FOOTBALL carries a heavy burden of musculoskeletal injury, averaging about 8.1 injuries per 1,000 hours of exposure, with roughly four in five affecting the lower limb. While neuromuscular and biomechanical risk factors are well known, especially in largely non-contact ACL injuries, the role of cognition has been less certain. This study examined whether pre-season cognitive performance predicts in-season injury among professional male players.
Players completed a battery of computerised and pen-and-paper tests spanning visual perception, visuomotor vigilance, visuospatial short-term memory and executive functions (cognitive flexibility, working memory, inhibitory control). Overall, results suggested possible but statistically non-significant links between cognition and subsequent musculoskeletal injury; the primary hypothesis was therefore not confirmed.
An exploratory trend stood out. Higher Trail Making Test (TMT) ratio scores, indicating poorer set-shifting when basic processing speed is accounted for, were associated with 64% greater odds of injury. In an open-skill sport where athletes must re-plan actions in milliseconds and suppress outdated movement programmes, reduced cognitive flexibility could delay motor adjustments and worsen landing or cut-and-run mechanics in match play. This signal is biologically plausible but requires confirmation.
Age also mattered. Older or longer-tenured players showed higher injury risk, highlighting the need to interpret any cognitive effects alongside accumulated load, slower recovery and age-related neuromuscular change.

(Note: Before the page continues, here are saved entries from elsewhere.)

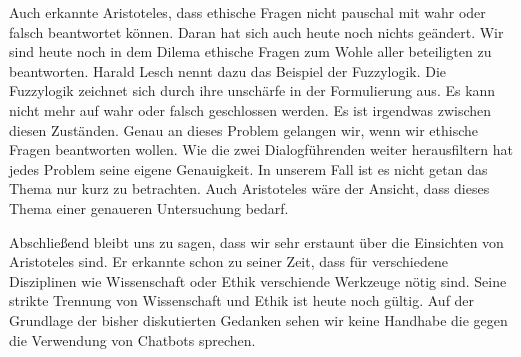 Auch erkannte Aristoteles, dass ethische Fragen nicht pauschal mit wahr oder falsch beantwortet können. Daran hat sich auch heute noch nichts geändert. Wir sind heute noch in dem Dilema ethische Fragen zum Wohle aller beteiligten zu beantworten. Harald Lesch nennt dazu das Beispiel der Fuzzylogik. Die Fuzzylogik zeichnet sich durch ihre unschärfe in der Formulierung aus. Es kann nicht mehr auf wahr oder falsch geschlossen werden. Es ist irgendwas zwischen diesen Zuständen. Genau an dieses Problem gelangen wir, wenn wir ethische Fragen beantworten wollen. \newline
Wie die zwei Dialogführenden weiter herausfiltern hat jedes Problem seine eigene Genauigkeit. In unserem Fall ist es nicht getan das Thema nur kurz zu betrachten. Auch Aristoteles wäre der Ansicht, dass dieses Thema einer genaueren Untersuchung bedarf.

Abschließend bleibt uns zu sagen, dass wir sehr erstaunt über die Einsichten von Aristoteles sind. Er erkannte schon zu seiner Zeit, dass für verschiedene Disziplinen wie Wissenschaft oder Ethik verschiende Werkzeuge nötig sind. Seine strikte Trennung von Wissenschaft und Ethik ist heute noch gültig. Auf der Grundlage der bisher diskutierten Gedanken sehen wir keine Handhabe die gegen die Verwendung von Chatbots sprechen. 


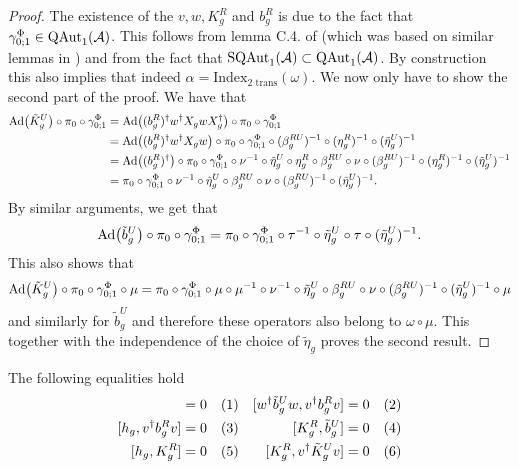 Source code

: \documentclass[11pt,a4paper,twoside]{article}
\numberwithin{equation}{section}
\begin{document}
	\begin{proof}
		The existence of the $v,w,K_g^R$ and $b_g^R$ is due to the fact that $\gamma^\Phi_{0;1}\in \QAut{\AA}$. This follows from lemma C.4. of \cite{jappens2023spt} (which was based on similar lemmas in \cite{ogata2021h3gmathbb}) and from the fact that $\textrm{SQAut}_1(\AA)\subset \QAut{\AA}$. By construction this also implies that indeed $\alpha=\textrm{Index}_{\text{2 trans}}(\omega)$. We now only have to show the second part of the proof. We have that
		\begin{align}
			\Ad{\tilde{K}_g^U}\circ\pi_0\circ\gamma^\Phi_{0;1}&=\Ad{(b_g^R)^\dagger w^\dagger X_g w X_g^\dagger}\circ\pi_0\circ\gamma^\Phi_{0;1}\\
			&=\Ad{(b_g^R)^\dagger w^\dagger X_g w}\circ\pi_0\circ\gamma^\Phi_{0;1}\circ(\beta_g^{RU})^{-1}\circ(\eta_g^R)^{-1}\circ(\tilde{\eta}_g^U)^{-1}\\
			&=\Ad{(b_g^R)^\dagger}\circ\pi_0\circ\gamma^\Phi_{0;1}\circ\nu^{-1}\circ\tilde{\eta}_g^U\circ\eta_g^R\circ\beta_g^{RU}\circ\nu\circ(\beta_g^{RU})^{-1}\circ(\eta_g^R)^{-1}\circ(\tilde{\eta}_g^U)^{-1}\\
			&=\pi_0\circ\gamma^\Phi_{0;1}\circ\nu^{-1}\circ\tilde{\eta}_g^U\circ\beta_g^{RU}\circ\nu\circ(\beta_g^{RU})^{-1}\circ(\tilde{\eta}_g^U)^{-1}.
		\end{align}
		By similar arguments, we get that
		\begin{equation}
			\Ad{\tilde{b}_g^U}\circ\pi_0\circ\gamma^\Phi_{0;1}=\pi_0\circ\gamma^\Phi_{0;1}\circ\tau^{-1}\circ\tilde{\eta}_g^U\circ\tau\circ(\tilde{\eta}_g^U)^{-1}.
		\end{equation}
		This also shows that
		\begin{equation}
			\Ad{\tilde{K}_g^U}\circ\pi_0\circ\gamma^\Phi_{0;1}\circ\mu=\pi_0\circ\gamma^\Phi_{0;1}\circ\mu\circ\mu^{-1}\circ\nu^{-1}\circ\tilde{\eta}_g^U\circ\beta_g^{RU}\circ\nu\circ(\beta_g^{RU})^{-1}\circ(\tilde{\eta}_g^U)^{-1}\circ\mu
		\end{equation}
		and similarly for $\tilde{b}_g^U$ and therefore these operators also belong to $\omega\circ\mu$. This together with the independence of the choice of $\tilde{\eta}_g$ proves the second result.
	\end{proof}
	\begin{lemma}
		The following equalities hold
		\begin{align*}
			[h_g ,w^\dagger \tilde{b}_g^U w]&=0 \Label{eq:H^1IndexRotationInvariantCommutator1}& [w^\dagger \tilde{b}_g^U w,v^\dagger b_g^R v]&=0 \Label{eq:H^1IndexRotationInvariantCommutator4}\\
			[h_g, v^\dagger b_g^R v]&=0 \Label{eq:H^1IndexRotationInvariantCommutator2}& [K_g^R,\tilde{b}_g^U] &= 0 \Label{eq:H^1IndexRotationInvariantCommutator5}\\
			[h_g ,K_g^R]&=0 \Label{eq:H^1IndexRotationInvariantCommutator3}& [K_g^R,v^\dagger \tilde{K}^U_g v] &= 0 \Label{eq:H^1IndexRotationInvariantCommutator6}
		\end{align*}
	\end{lemma}
\end{document}

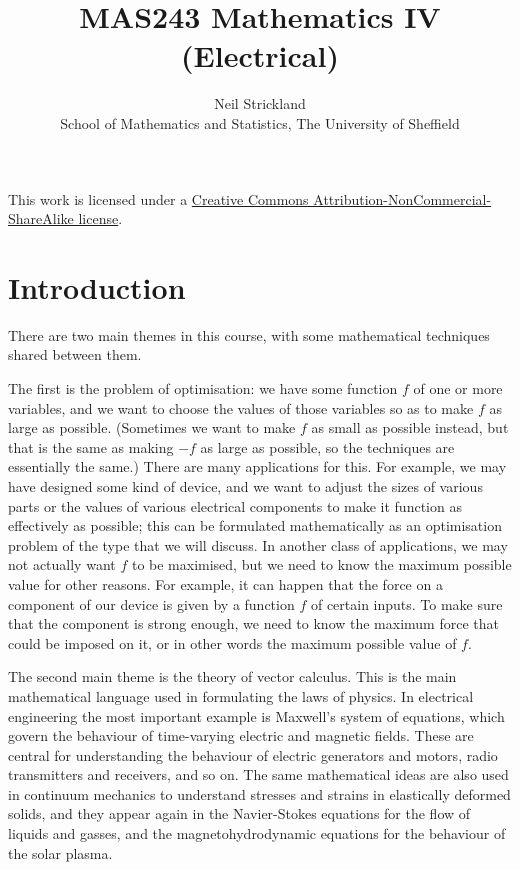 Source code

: \documentclass[reqno]{amsart}
\title{MAS243 Mathematics IV (Electrical)}
\author{Neil Strickland\\School of Mathematics and Statistics, The University of Sheffield}
\theoremstyle{definition}
\begin{document}
\maketitle

\begin{center}
 This work is licensed under a 
 \href{https://creativecommons.org/licenses/by-nc-sa/3.0/deed.en}{
  Creative Commons Attribution-NonCommercial-ShareAlike license}.
 
 \bigskip

 \doclicenseImage 
\end{center}


\section{Introduction}
\label{sec-intro}

There are two main themes in this course, with some mathematical
techniques shared between them.  

The first is the problem of optimisation: we have some function $f$ of
one or more variables, and we want to choose the values of those
variables so as to make $f$ as large as possible.  (Sometimes we want
to make $f$ as small as possible instead, but that is the same as
making $-f$ as large as possible, so the techniques are essentially
the same.)  There are many applications for this.  For example, we may
have designed some kind of device, and we want to adjust the sizes of
various parts or the values of various electrical components to make
it function as effectively as possible; this can be formulated
mathematically as an optimisation problem of the type that we will
discuss.  In another class of applications, we may not actually want
$f$ to be maximised, but we need to know the maximum possible value
for other reasons.  For example, it can happen that the force on a
component of our device is given by a function $f$ of certain inputs.
To make sure that the component is strong enough, we need to know the
maximum force that could be imposed on it, or in other words the
maximum possible value of $f$.

The second main theme is the theory of vector calculus.  This is the
main mathematical language used in formulating the laws of physics.
In electrical engineering the most important example is Maxwell's
system of equations, which govern the behaviour of time-varying
electric and magnetic fields.  These are central for understanding the
behaviour of electric generators and motors, radio transmitters and
receivers, and so on.  The same mathematical ideas are also used in
continuum mechanics to understand stresses and strains in elastically
deformed solids, and they appear again in the Navier-Stokes equations
for the flow of liquids and gasses, and the magnetohydrodynamic
equations for the behaviour of the solar plasma.  
\end{document}
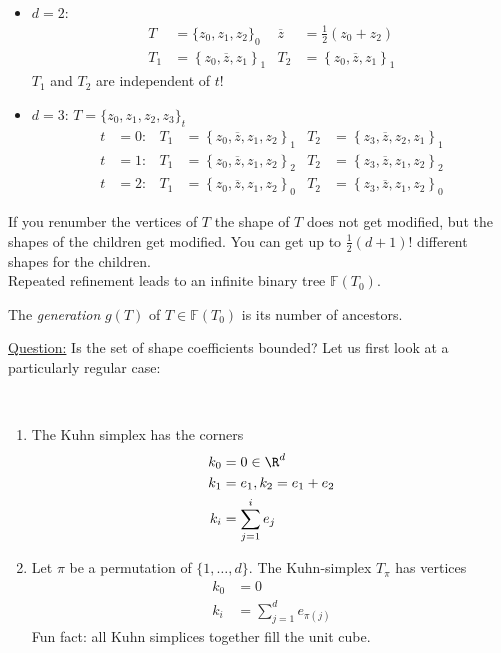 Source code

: \begin{example}\
	\begin{itemize}
		\item $d=2$:
			\begin{align*}
      T &= \{z_{0},z_{1},z_{2}\}_{0} & \overline{z}&= \frac{1}{2}\left(z_{0} + z_{2} \right)\\
      T_{1} &= \left\{ z_{0},\overline{z},z_{1}\right\}_{1}  & T_{2} &= \left\{z_{0},\overline{z},z_{1}\right\}_{1}
			\end{align*}
			$T_1$ and $T_2$ are independent of $t$!
			
		\item $d= 3$: \quad $T = \{ z_{0},z_{1},z_{2},z_{3} \}_{t}$
      \begin{align*}
        t&=0: & T_{1}&= \left\{ z_{0},\overline{z}, z_{1},z_{2}\right\}_{1} & T_{2}&= \left\{z_{3},\overline{z}, z_{2},z_{1}\right\}_{1}\\
        t&=1: & T_{1}&= \left\{z_{0},\overline{z}, z_{1},z_{2}\right\}_{2} & T_{2}&= \left\{z_{3},\overline{z}, z_{1},z_{2} \right\}_{2}\\
        t&=2: & T_{1}&= \left\{ z_{0},\overline{z}, z_{1},z_{2} \right\}_{0} & T_{2}&= \left\{ z_{3},\overline{z}, z_{1},z_{2} \right\}_{0}
			\end{align*}
	\end{itemize}
\end{example}
If you renumber the vertices of $T$ the shape of $T$ does not get modified, but the shapes of the children get modified. You can get up to $\frac{1}{2}\left(d+1 \right)!$ different shapes for the children.\\
Repeated refinement leads to an infinite binary tree $\mathbb{F}(T_{0})$.
\begin{definition}
	The \textit{generation} $g(T)$ of $T \in \mathbb{F}(T_{0})$ is its number of ancestors.
\end{definition}
\underline{Question:} Is the set of shape coefficients bounded?\nl
Let us first look at a particularly regular case:
\begin{definition}\
	\begin{enumerate}[label = \Roman*)]
		\item The Kuhn simplex has the corners
			\begin{align*}
				k_{0}&=0 \in \R^d\\
				k_{1}&=e_{1}, k_{2}=e_1 + e_{2}\\
				k_{i}&= \sum_{j=1}^{i} e_{j}
			\end{align*}
			
		\item Let $\pi$ be a permutation of $\{1,\dots ,d \}$. The Kuhn-simplex $T_{\pi}$ has vertices
			\begin{align*}
				k_{0}&=0 \\
				k_{i}&= \sum_{j=1}^{d} e_{\pi(j)}
			\end{align*}		
      Fun fact: all Kuhn simplices together fill the unit cube.
	\end{enumerate}
\end{definition}
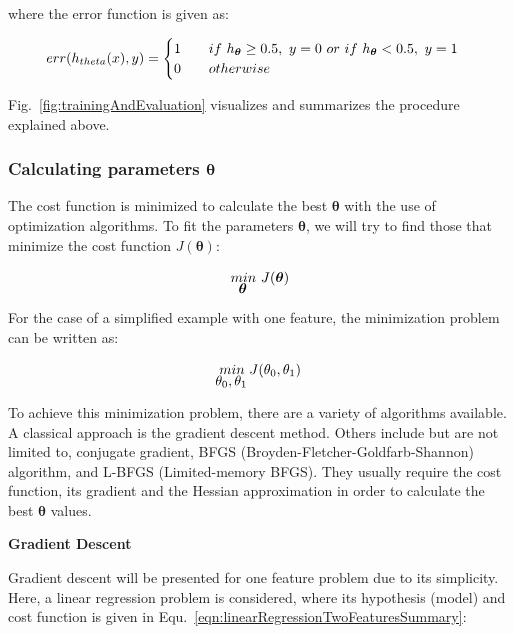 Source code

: \begin{enumerate}
	where the error function is given as:

	\begin{equation}{\label{eqn:misclassificationError}}
	  err(h_{theta}(x),y)=\begin{cases}
               1 \qquad if\ h_{{\bm{\theta}}}\geq0.5,\ y=0 \ or\ if \ h_{{\bm{\theta}}} < 0.5, \ y=1\\
               0 \qquad otherwise\\
            \end{cases}
	\end{equation} 

\end{enumerate}

Fig.~\ref{fig:trainingAndEvaluation} visualizes and summarizes the procedure explained above.

\subsubsection{Calculating parameters $\bm{\theta}$}

The cost function is minimized to calculate the best $\bm{\theta}$ with the use of optimization algorithms. To fit the parameters $\bm{\theta}$, we will try to find those that minimize the cost function $J({\bm{\theta}})$:

\begin{equation}{\label{eqn:optimizationGoal}}
\underaccent{{\displaystyle \bm{\theta}}}{min} \ J(\bm{\theta})
\end{equation} 

For the case of a simplified example with one feature, the minimization problem can be written as:

\begin{equation}{\label{eqn:optimizationGoalSimplified}}
\underaccent{{\displaystyle \theta_0, \theta_1}}{min} \ J(\theta_0,\theta_1)
\end{equation} 

To achieve this minimization problem, there are a variety of algorithms available. 
A classical approach is the gradient descent method.  
Others include but are not limited to, conjugate gradient, BFGS (Broyden-Fletcher-Goldfarb-Shannon) algorithm, and L-BFGS (Limited-memory BFGS). 
They usually require the cost function, its gradient and the Hessian approximation in order to calculate the best $\bm{\theta}$ values.

\textbf{Gradient Descent}

Gradient descent will be presented for one feature problem due to its simplicity. 
Here, a linear regression problem is considered, where its hypothesis (model) and cost function is given in Equ.~\ref{eqn:linearRegressionTwoFeaturesSummary}:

Findings for “basic” processes were similarly tentative. Faster visual search (shorter TMT-1) and quicker hand motor speed (faster TMT-5) each trended towards reduced injury odds (≈40% and ≈36%, respectively), yet neither reached significance. Contrary to prior reviews in younger cohorts, simple and choice reaction time, as well as CORSI-based visuospatial memory, did not predict injury here. Differences in task ecology (seated key-press tests versus standing, target-seeking tasks), and the relatively homogeneous, elite sample may partly explain this.
In practice, executive-function-sensitive indices such as the TMT ratio show promise but are not ready for screening or return-to-play decision-making. Larger, adequately powered studies should test whether training executive functions meaningfully reduces injury risk and clarify how cognitive and age-related factors interact in professional football. Until stronger evidence accumulates, clinicians should treat cognitive testing as complementary rather than decisive.
Reference
Giesche F et al. Influence of selected cognitive performances on musculoskeletal injury occurrence in adult male professional Slovenian PrvaLiga football players in a prospective cohort study. Sci Rep. 2025;15(1):30828.